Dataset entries
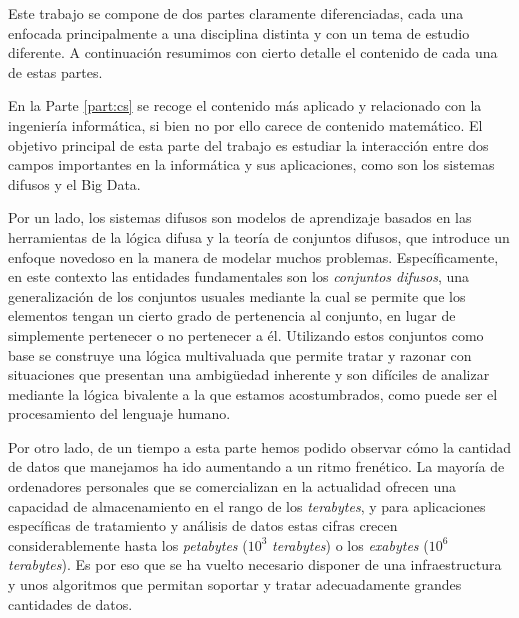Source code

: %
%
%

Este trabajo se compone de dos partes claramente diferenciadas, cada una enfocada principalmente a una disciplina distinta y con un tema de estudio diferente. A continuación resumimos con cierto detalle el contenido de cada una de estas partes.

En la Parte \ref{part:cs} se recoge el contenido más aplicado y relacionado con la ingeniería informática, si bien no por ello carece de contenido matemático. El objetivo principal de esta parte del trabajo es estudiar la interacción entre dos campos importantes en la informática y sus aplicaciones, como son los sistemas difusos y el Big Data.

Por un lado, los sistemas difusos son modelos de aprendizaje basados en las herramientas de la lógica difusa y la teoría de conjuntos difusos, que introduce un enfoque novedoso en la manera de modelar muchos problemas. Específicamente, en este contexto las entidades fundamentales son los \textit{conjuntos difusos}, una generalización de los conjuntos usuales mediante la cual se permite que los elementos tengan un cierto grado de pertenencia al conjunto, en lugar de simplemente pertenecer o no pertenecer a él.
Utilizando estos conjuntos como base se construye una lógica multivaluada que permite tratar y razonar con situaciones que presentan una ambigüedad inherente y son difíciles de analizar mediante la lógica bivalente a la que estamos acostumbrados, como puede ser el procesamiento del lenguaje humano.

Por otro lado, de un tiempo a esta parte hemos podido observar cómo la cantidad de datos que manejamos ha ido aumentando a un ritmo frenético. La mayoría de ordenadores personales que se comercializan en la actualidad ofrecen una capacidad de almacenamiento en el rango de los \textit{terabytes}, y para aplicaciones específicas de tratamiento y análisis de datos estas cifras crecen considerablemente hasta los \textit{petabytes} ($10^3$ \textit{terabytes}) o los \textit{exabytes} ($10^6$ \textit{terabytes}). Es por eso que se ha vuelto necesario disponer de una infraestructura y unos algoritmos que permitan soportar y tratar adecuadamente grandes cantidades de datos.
---
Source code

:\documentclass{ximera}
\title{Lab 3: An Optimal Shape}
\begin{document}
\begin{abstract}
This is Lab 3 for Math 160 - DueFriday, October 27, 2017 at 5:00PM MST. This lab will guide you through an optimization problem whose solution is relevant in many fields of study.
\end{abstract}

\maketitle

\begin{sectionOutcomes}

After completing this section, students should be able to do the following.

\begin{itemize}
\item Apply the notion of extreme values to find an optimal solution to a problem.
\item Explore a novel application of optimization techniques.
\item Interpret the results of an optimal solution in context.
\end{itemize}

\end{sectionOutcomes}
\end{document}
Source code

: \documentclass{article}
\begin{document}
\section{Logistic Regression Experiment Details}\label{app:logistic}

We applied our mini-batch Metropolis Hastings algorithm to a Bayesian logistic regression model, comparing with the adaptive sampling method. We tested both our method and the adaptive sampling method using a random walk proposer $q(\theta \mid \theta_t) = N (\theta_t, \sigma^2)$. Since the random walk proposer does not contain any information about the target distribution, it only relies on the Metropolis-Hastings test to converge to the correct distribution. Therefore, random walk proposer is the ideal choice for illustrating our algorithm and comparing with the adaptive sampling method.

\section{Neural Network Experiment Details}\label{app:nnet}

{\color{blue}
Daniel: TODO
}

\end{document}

Goal of the exercise — Working from the records above, write out verbatim only the lines from the line containing "Por un lado, los" through the line containing "Utilizando estos conjuntos".

Solution for this exercise —
Por un lado, los sistemas difusos son modelos de aprendizaje basados en las herramientas de la lógica difusa y la teoría de conjuntos difusos, que introduce un enfoque novedoso en la manera de modelar muchos problemas. Específicamente, en este contexto las entidades fundamentales son los \textit{conjuntos difusos}, una generalización de los conjuntos usuales mediante la cual se permite que los elementos tengan un cierto grado de pertenencia al conjunto, en lugar de simplemente pertenecer o no pertenecer a él.
Utilizando estos conjuntos como base se construye una lógica multivaluada que permite tratar y razonar con situaciones que presentan una ambigüedad inherente y son difíciles de analizar mediante la lógica bivalente a la que estamos acostumbrados, como puede ser el procesamiento del lenguaje humano.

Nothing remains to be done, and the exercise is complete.